Other Option: Trea Turner ($5,400)
Kolten Wong, Milwaukee Brewers at San Francisco Giants ($3,800) — The implied team total for the Brewers is low (4 runs), so a Brewers stack is unlikely, but cheap lefties vs. Cueto does not seem like a bad idea. Wong has a .340 wOBA, .174 ISO, 112 wRC+ and a 35% hard contact rate against right-handed pitching.
Other Option: DJ LeMahieu ($)
Editor’s Note: Astros 3B Alex Bregman is not in the starting lineup vs. the Mariners.
Alex Bregman, Houston Astros at Seattle Mariners ($5,000) — Since returning form the IL, Bregman has done very little to justify his price tag — four singles and a double are nice, but they’re not winning GPPs. Most DFS players will take a wait-and-see approach and that means opportunistic DFS players will get low ownership on a high upside player. If we look closer at Bregman’s at-bats, we’ll find a 58.3% hard contact rate and a 50% fly ball rate. Forget about the singles, home runs are coming.

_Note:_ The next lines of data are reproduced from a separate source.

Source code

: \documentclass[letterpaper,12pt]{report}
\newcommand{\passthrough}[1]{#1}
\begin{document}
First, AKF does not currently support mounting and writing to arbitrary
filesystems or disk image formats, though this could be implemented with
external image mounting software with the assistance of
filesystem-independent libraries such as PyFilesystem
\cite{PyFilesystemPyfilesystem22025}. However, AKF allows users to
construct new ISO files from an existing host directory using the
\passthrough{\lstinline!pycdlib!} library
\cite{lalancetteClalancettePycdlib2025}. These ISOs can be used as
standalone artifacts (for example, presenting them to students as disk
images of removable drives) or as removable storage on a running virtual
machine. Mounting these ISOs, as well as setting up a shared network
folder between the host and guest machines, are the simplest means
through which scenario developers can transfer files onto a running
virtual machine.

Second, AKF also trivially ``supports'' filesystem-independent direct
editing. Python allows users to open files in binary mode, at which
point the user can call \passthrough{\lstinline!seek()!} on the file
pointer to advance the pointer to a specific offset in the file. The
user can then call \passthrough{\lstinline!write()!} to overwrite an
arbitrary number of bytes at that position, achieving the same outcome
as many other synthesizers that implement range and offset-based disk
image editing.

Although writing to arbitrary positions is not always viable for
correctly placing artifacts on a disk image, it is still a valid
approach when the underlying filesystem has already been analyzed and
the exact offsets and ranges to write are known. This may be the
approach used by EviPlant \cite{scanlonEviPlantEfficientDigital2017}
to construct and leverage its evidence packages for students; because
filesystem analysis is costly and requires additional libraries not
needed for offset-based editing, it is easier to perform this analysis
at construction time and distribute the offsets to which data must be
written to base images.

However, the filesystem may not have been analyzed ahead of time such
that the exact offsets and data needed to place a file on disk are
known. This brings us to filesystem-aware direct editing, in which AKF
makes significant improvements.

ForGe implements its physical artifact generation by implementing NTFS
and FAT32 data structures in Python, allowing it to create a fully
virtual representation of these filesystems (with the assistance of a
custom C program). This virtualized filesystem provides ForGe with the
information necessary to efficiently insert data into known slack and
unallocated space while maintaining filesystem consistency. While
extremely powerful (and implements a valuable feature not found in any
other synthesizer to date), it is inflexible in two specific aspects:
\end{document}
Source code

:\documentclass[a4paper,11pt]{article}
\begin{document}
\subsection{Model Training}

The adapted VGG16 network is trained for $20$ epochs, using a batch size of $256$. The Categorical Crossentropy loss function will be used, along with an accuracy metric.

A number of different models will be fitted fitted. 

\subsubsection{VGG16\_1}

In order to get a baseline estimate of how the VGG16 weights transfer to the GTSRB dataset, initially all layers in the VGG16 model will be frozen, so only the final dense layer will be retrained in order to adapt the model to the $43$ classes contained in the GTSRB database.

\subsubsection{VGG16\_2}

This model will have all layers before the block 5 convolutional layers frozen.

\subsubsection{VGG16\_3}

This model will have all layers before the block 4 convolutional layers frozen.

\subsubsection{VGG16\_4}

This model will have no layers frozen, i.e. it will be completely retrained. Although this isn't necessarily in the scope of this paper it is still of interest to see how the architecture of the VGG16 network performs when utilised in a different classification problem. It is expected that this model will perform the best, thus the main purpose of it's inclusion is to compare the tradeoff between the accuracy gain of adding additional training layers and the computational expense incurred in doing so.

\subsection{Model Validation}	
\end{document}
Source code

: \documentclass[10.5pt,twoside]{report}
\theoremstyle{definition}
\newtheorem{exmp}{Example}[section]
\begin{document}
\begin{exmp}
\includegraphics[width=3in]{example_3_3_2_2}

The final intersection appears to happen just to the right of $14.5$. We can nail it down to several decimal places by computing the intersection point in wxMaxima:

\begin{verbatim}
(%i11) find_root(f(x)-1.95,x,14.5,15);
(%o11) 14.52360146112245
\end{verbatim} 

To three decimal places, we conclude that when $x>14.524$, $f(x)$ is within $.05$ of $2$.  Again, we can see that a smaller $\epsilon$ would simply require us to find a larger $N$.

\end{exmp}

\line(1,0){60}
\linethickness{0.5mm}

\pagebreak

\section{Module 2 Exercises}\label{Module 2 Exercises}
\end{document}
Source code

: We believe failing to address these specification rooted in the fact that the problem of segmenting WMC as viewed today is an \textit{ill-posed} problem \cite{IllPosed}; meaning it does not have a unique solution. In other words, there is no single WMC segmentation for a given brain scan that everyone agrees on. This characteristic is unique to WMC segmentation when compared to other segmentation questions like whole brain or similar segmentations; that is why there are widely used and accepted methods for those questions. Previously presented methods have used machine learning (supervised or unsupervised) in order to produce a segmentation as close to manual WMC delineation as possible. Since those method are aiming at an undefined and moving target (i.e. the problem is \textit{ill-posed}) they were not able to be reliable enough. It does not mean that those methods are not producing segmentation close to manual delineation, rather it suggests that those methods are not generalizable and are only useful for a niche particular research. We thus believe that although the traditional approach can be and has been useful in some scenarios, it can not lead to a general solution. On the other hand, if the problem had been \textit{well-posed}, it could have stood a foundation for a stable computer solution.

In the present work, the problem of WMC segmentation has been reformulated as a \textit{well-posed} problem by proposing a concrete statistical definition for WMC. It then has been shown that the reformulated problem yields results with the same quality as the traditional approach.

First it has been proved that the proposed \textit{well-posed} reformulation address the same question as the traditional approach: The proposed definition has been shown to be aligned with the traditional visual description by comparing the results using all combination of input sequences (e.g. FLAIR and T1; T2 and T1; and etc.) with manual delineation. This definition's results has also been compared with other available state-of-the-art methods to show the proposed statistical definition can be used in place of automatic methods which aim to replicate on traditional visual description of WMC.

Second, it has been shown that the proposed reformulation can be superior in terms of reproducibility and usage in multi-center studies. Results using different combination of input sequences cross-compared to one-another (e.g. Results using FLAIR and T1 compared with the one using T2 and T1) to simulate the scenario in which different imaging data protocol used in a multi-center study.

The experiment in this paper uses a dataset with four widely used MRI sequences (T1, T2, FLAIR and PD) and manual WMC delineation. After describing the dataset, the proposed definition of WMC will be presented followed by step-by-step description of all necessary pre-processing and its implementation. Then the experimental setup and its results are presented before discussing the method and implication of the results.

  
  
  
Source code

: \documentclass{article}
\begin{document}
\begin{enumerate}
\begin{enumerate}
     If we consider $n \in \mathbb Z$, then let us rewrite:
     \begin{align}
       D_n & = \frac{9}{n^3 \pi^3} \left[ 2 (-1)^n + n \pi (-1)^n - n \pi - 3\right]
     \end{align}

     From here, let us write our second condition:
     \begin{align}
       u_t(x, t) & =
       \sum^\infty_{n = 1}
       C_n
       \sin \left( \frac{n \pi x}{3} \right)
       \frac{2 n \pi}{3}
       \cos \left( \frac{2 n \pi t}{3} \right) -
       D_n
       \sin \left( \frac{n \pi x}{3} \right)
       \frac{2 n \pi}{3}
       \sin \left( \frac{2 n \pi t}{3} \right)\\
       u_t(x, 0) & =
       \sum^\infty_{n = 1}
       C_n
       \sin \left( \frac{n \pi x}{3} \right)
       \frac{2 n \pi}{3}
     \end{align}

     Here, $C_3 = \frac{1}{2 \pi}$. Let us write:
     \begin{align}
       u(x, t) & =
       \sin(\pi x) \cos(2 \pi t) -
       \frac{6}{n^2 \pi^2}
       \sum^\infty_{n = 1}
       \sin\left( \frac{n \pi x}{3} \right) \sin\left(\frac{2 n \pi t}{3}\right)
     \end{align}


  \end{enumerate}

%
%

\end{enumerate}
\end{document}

Other Option: Justin Turner ($4,700)
Rougned Odor, New York Yankees at Los Angeles Angels ($3,100) — Jose Quintana ($5,100) is a starter again and he probably should not be. At times, Quintana is an elite strikeout pitcher, but more often than not, he gets beat around — 4.91 FIP in his last three appearances. Odor has .335 wOBA and a .227 ISO against left-handed pitching.
Other Option: Kyle Seager ($4,000)
Xander Bogaerts, Boston Red Sox at Tampa Bay Rays ($5,800) — The problem with Bogaerts — from the DFS perspective — is that he does not elevate the ball enough. DFS players want home runs not line drives. Bogaerts’ match up against Luis Patino ($7,200) is a great opportunity for Bogaerts to club his 21st home run of the season because Patino is allowing a 52% fly ball rate and 1.6 HR/9 to right-handed batters.
Other Option: Bo Bichette ($5,300)
Nick Maton, Philadelphia Phillies at Washington Nationals ($2,800) — On Sunday, Maton returned to the big leagues with Didi Gregorious going on the paternity list. Before getting sent down, Maton was a below average hitter, but that’s not terrible for a rookie middle-infielder. In Triple-A, Maton did not respond well to his demotion and was terrible, so this is a straight punt.
Other Option: Andrew Velazquez ($2,000)
Bryce Harper, Philadelphia Phillies at Washington Nationals ($6,400) — As always, Harper is crushing right-handed pitching this season — .447 wOBA (second), .345 ISO (fourth), 182 wRC+ (second) and a 48% hard contact rate (second). He ranks at the top of every important category against right-handed pitching, so he’s basically the best hitter in baseball this season. On Monday night, he faces a prospect that is learning the ropes the hard way — Josiah Gray ($8,800) has surrendered a .250 ISO, 36% hard contact rate, 57% fly ball rate and 2.5 HR/9 to left-handed batters.
Other Option: Aaron Judge ($5,400)
Jake Meyers, Houston Astros at Seattle Mariners ($2,500) — Since becoming an every day player a couple weeks ago, Meyers has become the player that Houston fans were expecting. In 61 at-bats as a regular, he has a .391 wOBA, .224 ISO and a 155 wRC+. It’s amazing that more people are not talking about him and that his price has not budged this month.